Documenting Decisions

written in architecture, culture, documentation

It’s Monday morning. You’re sitting at your desk with your steaming cup of Joe, ready to sink your teeth into that new feature you have to develop. The git pull downloads months worth of changes, and you dive into the code. Piece by piece, you start building a mental model of the system, trying to make sense of the different components. But something doesn’t feel right. Why was it built this way? It feels weird, it feels so obviously wrong, so poorly designed, so suboptimal.

You realize you need help. Whoever wrote this mess should be able to provide some context. You run git blame and your own name hits you in the face like a brick. You start thinking that maybe it’s no so wrong. That you probably had your reasons. If you could only go back in time and ask your past self…

Architecture Decision Logs

Good developers write code that is easy to understand and use comments to provide additional context. Great teams write documentation explaining how the system is designed and how it is supposed to work. But even if you are blessed with both, there’s still a piece that is usually missing. Something that can answer the question: How did we end up here?. Something that can provide context on why the system was designed this way, on what other options were considered and rejected, on why we picked this particular technology or pattern.

That’s exactly what an Architecture Decision Log (ADR) is for.

An Architecture Decision Record (ADR) is a document that captures an important architectural decision made along with its context and consequences.

An Architecture Decision Log (ADL) is the collection of all ADRs created and maintained for a particular project (or organization).

An Architecture Decision Log can help us capture the context, motivations, and assumptions behind a decision. We are basically doing a brain dump of all the things that were considered before making a final call on something.
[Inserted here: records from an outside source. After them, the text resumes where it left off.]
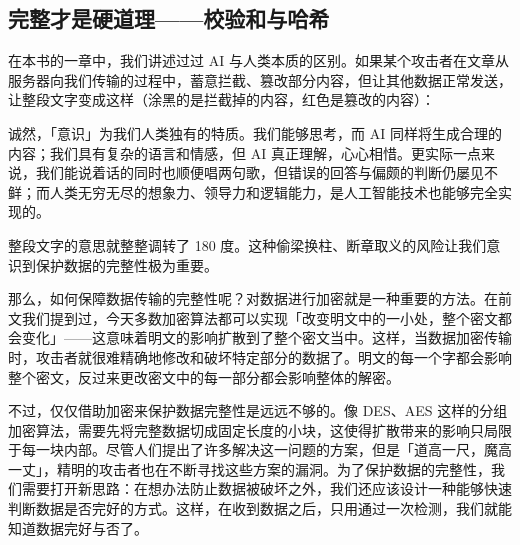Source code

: \subsection{完整才是硬道理——校验和与哈希}

在本书的一章中，我们讲述过过 AI 与人类本质的区别。如果某个攻击者在文章从服务器向我们传输的过程中，蓄意拦截、篡改部分内容，但让其他数据正常发送，让整段文字变成这样（涂黑的是拦截掉的内容，红色是篡改的内容）：

\begin{quoting}
  {\color{MissingRed}诚}然，「意识」为我们人类独有的特质。我们能够思考，而 AI {\color{MissingRed}同样}将生成合理的内容；我们具有复杂的语言和情感，但 AI 真正理解，心心相惜。更实际一点来说，我们能说着话的同时也顺便唱两句歌，但错误的回答与偏颇的判断仍屡见不鲜；而人类无穷无尽的想象力、领导力和逻辑能力，是人工智能技术也{\color{MissingRed}能够}完全实现的。
\end{quoting}

整段文字的意思就整整调转了 180 度。这种偷梁换柱、断章取义的风险让我们意识到保护数据的完整性极为重要。

那么，如何保障数据传输的完整性呢？对数据进行加密就是一种重要的方法。在前文我们提到过，今天多数加密算法都可以实现「改变明文中的一小处，整个密文都会变化」——这意味着明文的影响扩散到了整个密文当中。这样，当数据加密传输时，攻击者就很难精确地修改和破坏特定部分的数据了。明文的每一个字都会影响整个密文，反过来更改密文中的每一部分都会影响整体的解密。

不过，仅仅借助加密来保护数据完整性是远远不够的。像 DES、AES 这样的分组加密算法，需要先将完整数据切成固定长度的小块，这使得扩散带来的影响只局限于每一块内部。尽管人们提出了许多解决这一问题的方案，但是「道高一尺，魔高一丈」，精明的攻击者也在不断寻找这些方案的漏洞。为了保护数据的完整性，我们需要打开新思路：在想办法防止数据被破坏之外，我们还应该设计一种能够快速判断数据是否完好的方式。这样，在收到数据之后，只用通过一次检测，我们就能知道数据完好与否了。

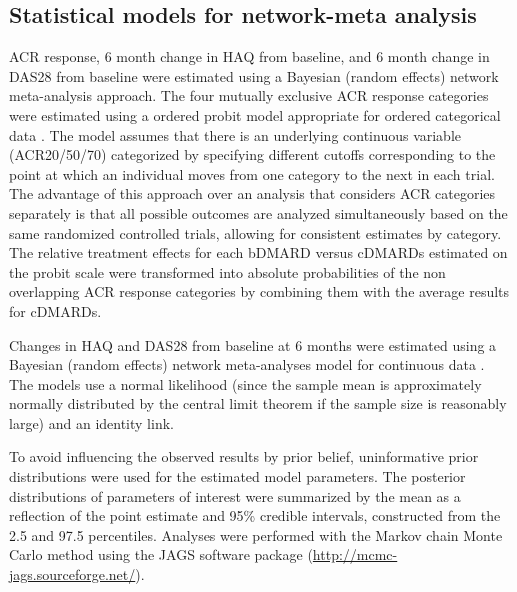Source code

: \documentclass[11pt,final,fleqn]{article}\usepackage[]{graphicx}\usepackage[]{color}
\theoremstyle{plain}
\begin{document}
\begin{appendices}


\subsection{Statistical models for network-meta analysis}\label{app:nma-statistical-models}

ACR response, 6 month change in HAQ from baseline, and 6 month change in DAS28 from baseline were estimated using a Bayesian (random effects) network meta-analysis approach. The four mutually exclusive ACR response categories were estimated using a ordered probit model appropriate for ordered categorical data \citep{dias2013evidence}. The model assumes that there is an underlying continuous variable (ACR20/50/70) categorized by specifying different cutoffs corresponding to the point at which an individual moves from one category to the next in each trial. The advantage of this approach over an analysis that considers ACR categories separately is that all possible outcomes are analyzed simultaneously based on the same randomized controlled trials, allowing for consistent estimates by category. The relative treatment effects for each bDMARD versus cDMARDs estimated on the probit scale were transformed into absolute probabilities of the non overlapping ACR response categories by combining them with the average results for cDMARDs.

Changes in HAQ and DAS28 from baseline at 6 months were estimated using a Bayesian (random effects) network meta-analyses model for continuous data \citep{dias2013evidence}. The models use a normal likelihood (since the sample mean is approximately normally distributed by the central limit theorem if the sample size is reasonably large) and an identity link. 

To avoid influencing the observed results by prior belief, uninformative prior distributions were used for the estimated model parameters. The posterior distributions of parameters of interest were summarized by the mean as a reflection of the point estimate and 95\% credible intervals, constructed from the 2.5 and 97.5 percentiles. Analyses were performed with the Markov chain Monte Carlo method using the JAGS software package (\url{http://mcmc-jags.sourceforge.net/}).


\end{appendices}
\end{document}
If one thing is constant about developing software is change. New features are requested, the app grows and it has to support an increasing number of requests, people leave the team and new developers join. By keeping an Architecture Decision Log, we capture the thought process that goes into a decision, so that future maintainers can understand why something is the way it is, and use this information to evaluate new changes. Maybe an assumption made about how users would use the app turned out not to be true. Or perhaps a requirement about the size of stored data has changed, and the existing database can’t scale accordingly.
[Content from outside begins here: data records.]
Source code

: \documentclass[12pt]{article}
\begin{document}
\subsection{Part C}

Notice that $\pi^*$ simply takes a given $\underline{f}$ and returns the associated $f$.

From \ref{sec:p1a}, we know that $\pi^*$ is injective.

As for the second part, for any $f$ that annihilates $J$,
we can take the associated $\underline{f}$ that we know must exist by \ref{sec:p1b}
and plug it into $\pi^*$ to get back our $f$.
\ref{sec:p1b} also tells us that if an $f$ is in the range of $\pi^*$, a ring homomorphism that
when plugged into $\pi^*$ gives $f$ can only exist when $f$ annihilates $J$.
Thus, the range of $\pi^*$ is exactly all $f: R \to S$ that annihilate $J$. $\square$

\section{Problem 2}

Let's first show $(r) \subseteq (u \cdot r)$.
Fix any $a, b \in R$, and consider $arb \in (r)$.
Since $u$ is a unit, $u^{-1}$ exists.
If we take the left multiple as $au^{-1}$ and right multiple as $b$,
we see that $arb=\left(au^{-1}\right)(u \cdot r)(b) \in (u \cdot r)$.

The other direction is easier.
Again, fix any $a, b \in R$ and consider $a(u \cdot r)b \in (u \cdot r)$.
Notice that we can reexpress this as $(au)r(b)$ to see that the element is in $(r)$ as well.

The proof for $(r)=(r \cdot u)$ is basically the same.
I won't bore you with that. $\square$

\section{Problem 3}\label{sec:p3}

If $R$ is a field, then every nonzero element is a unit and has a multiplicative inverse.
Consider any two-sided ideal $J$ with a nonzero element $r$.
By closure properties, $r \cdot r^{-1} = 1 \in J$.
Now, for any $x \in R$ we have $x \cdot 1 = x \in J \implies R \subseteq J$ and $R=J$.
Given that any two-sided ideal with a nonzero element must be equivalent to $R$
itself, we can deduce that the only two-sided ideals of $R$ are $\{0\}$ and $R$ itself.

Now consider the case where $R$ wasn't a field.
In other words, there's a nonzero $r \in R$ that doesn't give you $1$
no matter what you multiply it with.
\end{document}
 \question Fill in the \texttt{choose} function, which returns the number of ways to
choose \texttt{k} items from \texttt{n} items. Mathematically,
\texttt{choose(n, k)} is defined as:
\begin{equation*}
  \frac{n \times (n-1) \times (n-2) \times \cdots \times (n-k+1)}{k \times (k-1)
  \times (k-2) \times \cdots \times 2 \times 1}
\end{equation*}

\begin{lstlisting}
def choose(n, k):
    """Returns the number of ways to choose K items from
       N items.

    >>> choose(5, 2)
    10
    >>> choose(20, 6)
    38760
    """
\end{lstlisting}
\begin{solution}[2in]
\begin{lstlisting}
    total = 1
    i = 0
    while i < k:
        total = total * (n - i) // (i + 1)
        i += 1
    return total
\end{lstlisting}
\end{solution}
And that’s not all! ADLs can also provide information about the path not taken. We can document what other alternatives were considered and why they didn’t fly. If some possible solution was initially considered, chances are it’ll come up again as a suggestion in the future. By documenting the research, we avoid new team members wasting their time going down the same rabbit holes explored in the past. Or at least we provide a starting point for a potential re-evaluation.

The Template

There are a bunch of templates you can follow in this GitHub repo. But to be honest, the template doesn’t really matter as much as actually writing them. I usually go with something like this:

  • Information: This is like a header where you can include the date, the topic, and who’s writing. Most of this metadata can be obtained from the history if you’re versioning your documentation (as you should), but I think it’s worth repeating it at the start of the document for clarity.
  • Problem Context: A brief description of what you’re trying to solve and why. Don’t forget the why, it might be obvious to you at the time of writing, but it won’t be to someone else in a couple of months/years.
  • Details: This is usually the longest part. Here you can describe all the alternative solutions explored and detail the pros and cons of each approach.
  • What was decided: In this section, you document the final decision as well as the rationale on why one option was picked over the others. Usually, you’ll be making some guess or assumption about how the system will evolve in the future, make sure to include those too.
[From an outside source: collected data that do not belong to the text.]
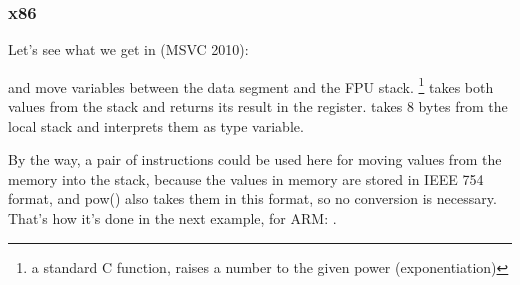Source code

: ﻿\subsubsection{x86}

Let's see what we get in (MSVC 2010):




\FLD and \FSTP move variables between the data segment and the FPU stack. 
\footnote{a standard C function, raises a number to the given power (exponentiation)}
takes both values from the stack and returns its result in the  register.
\printf takes 8 bytes from the local stack and interprets them as \Tdouble type variable.

By the way, a pair of \MOV instructions could be used here for moving values from the memory
into the stack, because the values in memory are stored in IEEE 754 format, and pow() also takes them in this
format, so no conversion is necessary.
That's how it's done in the next example, for ARM: .

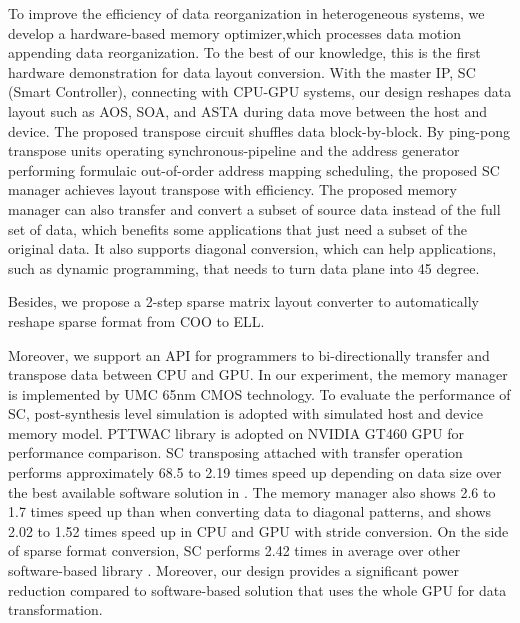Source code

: \documentclass[10pt,journal,compsoc]{IEEEtran}
\begin{document}

To improve the efficiency of data reorganization in heterogeneous systems, we develop a hardware-based memory optimizer,which processes data motion appending data reorganization.
To the best of our knowledge, this is the first hardware demonstration
for data layout conversion.
With the master IP, SC (Smart Controller), connecting with CPU-GPU systems,
our design reshapes data layout such as AOS, SOA, and ASTA
during data move between the host and device.
The proposed transpose circuit shuffles data block-by-block. By ping-pong transpose units operating
synchronous-pipeline and the address generator performing
formulaic out-of-order address mapping scheduling, the proposed SC manager
achieves layout transpose with efficiency.
The proposed memory manager can also transfer and convert a subset of source data instead of the full set of data, which benefits some applications that just need a subset of the original data. It also supports diagonal conversion, which can help applications, such as dynamic programming, that needs to turn data plane into 45 degree.

Besides, we propose a 2-step sparse matrix layout converter to automatically reshape sparse format from COO to ELL.


Moreover, we support an API for programmers to bi-directionally
transfer and transpose data between CPU and GPU.
In our experiment, the memory manager is implemented
by UMC 65nm CMOS technology. To evaluate the performance of SC,
post-synthesis level simulation is adopted with simulated host
and device memory model. PTTWAC library \cite{ASTA} is adopted
on NVIDIA GT460 GPU for performance comparison.
SC transposing attached with transfer operation performs approximately
68.5 to 2.19 times speed up depending on data size
over the best available software solution in \cite{ASTA}.
The memory manager also shows 2.6 to 1.7 times speed up than \cite{Dymaxion} when converting data to diagonal patterns, and shows 2.02 to 1.52 times speed up in CPU and GPU with stride conversion.
On the side of sparse format conversion, SC performs
2.42 times in average over other software-based library \cite{Cusp}.
Moreover, our design
provides a significant power reduction compared to software-based
solution that uses the whole GPU for data transformation.


\end{document}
If you’re curious about what they look like, you can see some ADR examples here.

Tooling

You can start your Architecture Decision Log as a new section of your documentation. I favor keeping documentation as close to the code as possible. Ideally, in the same repository. Why? Because it’s easier to keep them in sync that way. For example, you can submit your code and documentation changes as part of the same PR. It also makes it more discoverable, as searching for a term in the IDE will bring up results on both code and documentation.

Whatever tool you use, make sure your documentation is searchable and, above all, easy to edit. Ideally, it should also be versioned. I think MkDocs fits the bill pretty well, and it’s easy to setup.

How to write a good ADRs

Some advice on how to write a good Architecture Decision Record:

  1. Write everything down, even if it’s obvious. The document you are writing might need to be read by somebody new to the team years from now. Try to paint a complete picture.
  2. It’s not just about the technical stuff. Many factors that contribute to a design decision. It might be the team size, the team knowledge of a specific technology or some deadline that needs to be met.
  3. Keep it honest. Engineering is about cutting corners. There’s no shame in taking shortcuts, so don’t try to hide it. If some decision was taken because of time constraints or the team resorted to a technology only because it’s what they know best, then better to be upfront about it.
  4. Keep it short or include a TL;DR. Keep it easily digestible. If you are including all of the research done, you might want to consider adding it as an appendix. If the document is too long, make sure there’s a good summary on the top so that somebody not interested in the details can still get an overview of the decision.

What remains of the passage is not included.